[Mesa-dev] [PATCH 1/2] gallivm: introduce 32x32->64bit lp_build_mul_32_lohi function
Roland Scheidegger
sroland at vmware.com
Mon Nov 7 19:09:56 UTC 2016
Am 06.11.2016 um 16:50 schrieb Jose Fonseca:
> On 04/11/16 04:14, sroland at vmware.com wrote:
>> From: Roland Scheidegger <sroland at vmware.com>
>>
>> This is used by shader umul_hi/imul_hi functions (and soon by draw).
>> It's actually useful separating this out on its own, however the real
>> reason for doing it is because we're using an optimized sse2 version,
>> since the code llvm generates is atrocious (since there's no widening
>> mul in llvm, and it does not recognize the widening mul pattern, so
>> it generates code for real 64x64->64bit mul, which the cpu can't do
>> natively, in contrast to 32x32->64bit mul which it could do).
>> ---
>> src/gallium/auxiliary/gallivm/lp_bld_arit.c | 150
>> +++++++++++++++++++++
>> src/gallium/auxiliary/gallivm/lp_bld_arit.h | 6 +
>> src/gallium/auxiliary/gallivm/lp_bld_tgsi_action.c | 54 +++-----
>> 3 files changed, 172 insertions(+), 38 deletions(-)
>>
>> diff --git a/src/gallium/auxiliary/gallivm/lp_bld_arit.c
>> b/src/gallium/auxiliary/gallivm/lp_bld_arit.c
>> index 3ea0734..3de4628 100644
>> --- a/src/gallium/auxiliary/gallivm/lp_bld_arit.c
>> +++ b/src/gallium/auxiliary/gallivm/lp_bld_arit.c
>> @@ -1091,6 +1091,156 @@ lp_build_mul(struct lp_build_context *bld,
>> return res;
>> }
>>
>> +/*
>> + * Widening mul, valid for 32x32 bit -> 64bit only.
>> + * Result is low 32bits, high bits returned in res_hi.
>> + */
>> +LLVMValueRef
>> +lp_build_mul_32_lohi(struct lp_build_context *bld,
>> + LLVMValueRef a,
>> + LLVMValueRef b,
>> + LLVMValueRef *res_hi)
>> +{
>> + struct gallivm_state *gallivm = bld->gallivm;
>> + LLVMBuilderRef builder = gallivm->builder;
>> +
>> + assert(bld->type.width == 32);
>> + assert(bld->type.floating == 0);
>> + assert(bld->type.fixed == 0);
>> + assert(bld->type.norm == 0);
>> +
>> + /*
>> + * XXX: for some reason, with zext/zext/mul/trunc the code llvm
>> produces
>> + * for x86 simd is atrocious (even if the high bits weren't
>> required),
>> + * trying to handle real 64bit inputs (which of course can't
>> happen due
>> + * to using 64bit umul with 32bit numbers zero-extended to 64bit, but
>> + * apparently llvm does not recognize this widening mul).

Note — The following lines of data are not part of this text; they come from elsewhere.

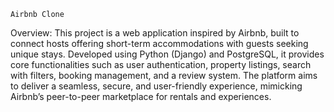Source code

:     Airbnb Clone
Overview:
This project is a web application inspired by Airbnb, built to connect hosts offering short-term accommodations with guests seeking unique stays. 
Developed using Python (Django) and PostgreSQL, it provides core functionalities such as user authentication, property listings, search with filters, booking management, and a review system. 
The platform aims to deliver a seamless, secure, and user-friendly experience, mimicking Airbnb’s peer-to-peer marketplace for rentals and experiences.

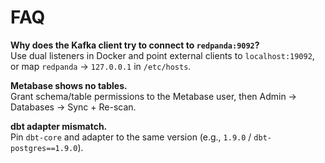 # FAQ

**Why does the Kafka client try to connect to `redpanda:9092`?**  
Use dual listeners in Docker and point external clients to `localhost:19092`, or map `redpanda` → `127.0.0.1` in `/etc/hosts`.

**Metabase shows no tables.**  
Grant schema/table permissions to the Metabase user, then Admin → Databases → Sync + Re-scan.

**dbt adapter mismatch.**  
Pin `dbt-core` and adapter to the same version (e.g., `1.9.0` / `dbt-postgres==1.9.0`).
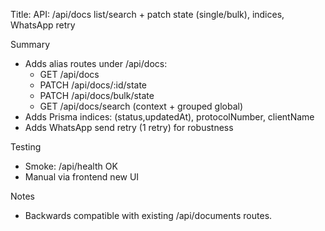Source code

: Title: API: /api/docs list/search + patch state (single/bulk), indices, WhatsApp retry

Summary
- Adds alias routes under /api/docs:
  - GET /api/docs
  - PATCH /api/docs/:id/state
  - PATCH /api/docs/bulk/state
  - GET /api/docs/search (context + grouped global)
- Adds Prisma indices: (status,updatedAt), protocolNumber, clientName
- Adds WhatsApp send retry (1 retry) for robustness

Testing
- Smoke: /api/health OK
- Manual via frontend new UI

Notes
- Backwards compatible with existing /api/documents routes.

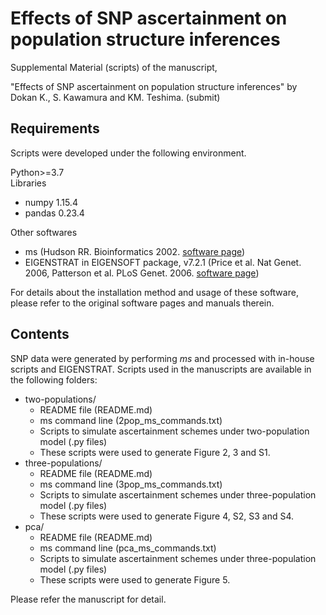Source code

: # Effects of SNP ascertainment on population structure inferences

Supplemental Material (scripts) of the manuscript,

"Effects of SNP ascertainment on population structure inferences"
by Dokan K., S. Kawamura and KM. Teshima. (submit)

## Requirements

Scripts were developed under the following environment.

Python>=3.7  
Libraries
  - numpy 1.15.4
  - pandas 0.23.4

Other softwares
  - ms (Hudson RR. Bioinformatics 2002. [software page](http://home.uchicago.edu/rhudson1/source/mksamples.html))
  - EIGENSTRAT in EIGENSOFT package, v7.2.1 (Price et al. Nat Genet. 2006, Patterson et al. PLoS Genet. 2006. [software page](https://www.hsph.harvard.edu/alkes-price/software/))

For details about the installation method and usage of these software, please refer to the original software pages and manuals therein.

## Contents

SNP data were generated by performing *ms* and processed with in-house scripts and EIGENSTRAT. Scripts used in the manuscripts are available in the following folders:

  - two-populations/
    - README file (README.md)
    - ms command line (2pop_ms_commands.txt)
    - Scripts to simulate ascertainment schemes under two-population model (.py files)
    - These scripts were used to generate Figure 2, 3 and S1.
  - three-populations/
      - README file (README.md)
      - ms command line (3pop_ms_commands.txt)
      - Scripts to simulate ascertainment schemes under three-population model (.py files)
      - These scripts were used to generate Figure 4, S2, S3 and S4.
  - pca/
      - README file (README.md)
      - ms command line (pca_ms_commands.txt)
      - Scripts to simulate ascertainment schemes under three-population model (.py files)
      - These scripts were used to generate Figure 5.

Please refer the manuscript for detail.
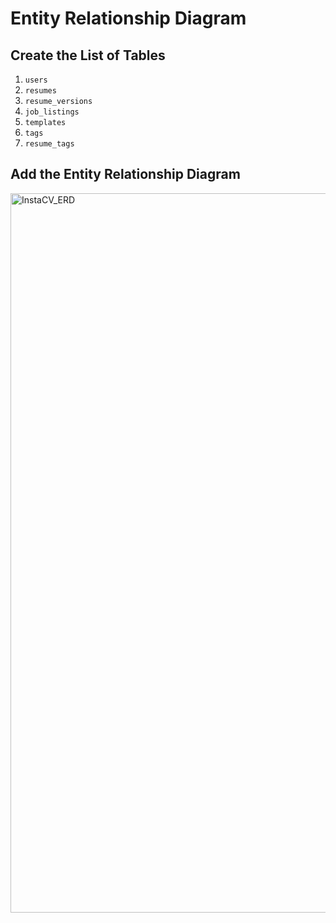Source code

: # Entity Relationship Diagram

## Create the List of Tables

1. `users`
2. `resumes`
3. `resume_versions`
4. `job_listings`
5. `templates`
6. `tags`
7. `resume_tags`

## Add the Entity Relationship Diagram

<img width="1151" alt="InstaCV_ERD" src="https://github.com/jamesjbustos/web103_finalproject/assets/45052719/6a573e51-5c5b-4b88-8334-ddca70367043">
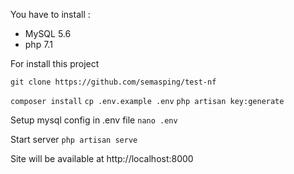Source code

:You have to install :
* MySQL 5.6
* php 7.1

For install this project

`git clone https://github.com/semasping/test-nf`

`composer install`
`cp .env.example .env`
`php artisan key:generate`

Setup mysql config in .env file
`nano .env`
 
Start server
`php artisan serve`


Site will be available at http://localhost:8000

This
>> includes 6
>> + * (instead of 2) pmuludq plus extra adds and shifts
>> + * The same story applies to signed mul, albeit fixing this
>> requires sse41.
>> + * https://llvm.org/bugs/show_bug.cgi?id=30845
>> + * So, whip up our own code, albeit only for length 4 and 8 (which
>> + * should be good enough)...
>> + */
>> + if ((bld->type.length == 4 || bld->type.length == 8) &&
>> + ((util_cpu_caps.has_sse2 && (bld->type.sign == 0)) ||
>> + util_cpu_caps.has_sse4_1)) {
>> + const char *intrinsic = NULL;
>> + LLVMValueRef aeven, aodd, beven, bodd, muleven, mulodd;
>> + LLVMValueRef shuf[LP_MAX_VECTOR_WIDTH / 32], shuf_vec;
>> + struct lp_type type_wide = lp_wider_type(bld->type);
>> + LLVMTypeRef wider_type = lp_build_vec_type(gallivm, type_wide);
>> + unsigned i;
>> + for (i = 0; i < bld->type.length; i += 2) {
>> + shuf[i] = lp_build_const_int32(gallivm, i+1);
>> + shuf[i+1] =
>> LLVMGetUndef(LLVMInt32TypeInContext(gallivm->context));
>> + }
>> + shuf_vec = LLVMConstVector(shuf, bld->type.length);
>> + aeven = a;
>> + beven = b;
>> + aodd = LLVMBuildShuffleVector(builder, aeven, bld->undef,
>> shuf_vec, "");
>> + bodd = LLVMBuildShuffleVector(builder, beven, bld->undef,
>> shuf_vec, "");
>> +
>> + if (util_cpu_caps.has_avx2 && bld->type.length == 8) {
>> + if (bld->type.sign) {
>> + intrinsic = "llvm.x86.avx2.pmul.dq";
>> + } else {
>> + intrinsic = "llvm.x86.avx2.pmulu.dq";
>> + }
>> + muleven = lp_build_intrinsic_binary(builder, intrinsic,
>> + wider_type, aeven, beven);
>> + mulodd = lp_build_intrinsic_binary(builder, intrinsic,
>> + wider_type, aodd, bodd);
>> + }
>> + else {
>> + /* for consistent naming look elsewhere... */
>> + if (bld->type.sign) {
>> + intrinsic = "llvm.x86.sse41.pmuldq";
>> + } else {
>> + intrinsic = "llvm.x86.sse2.pmulu.dq";
>> + }
>> + /*
>> + * XXX If we only have AVX but not AVX2 this is a pain.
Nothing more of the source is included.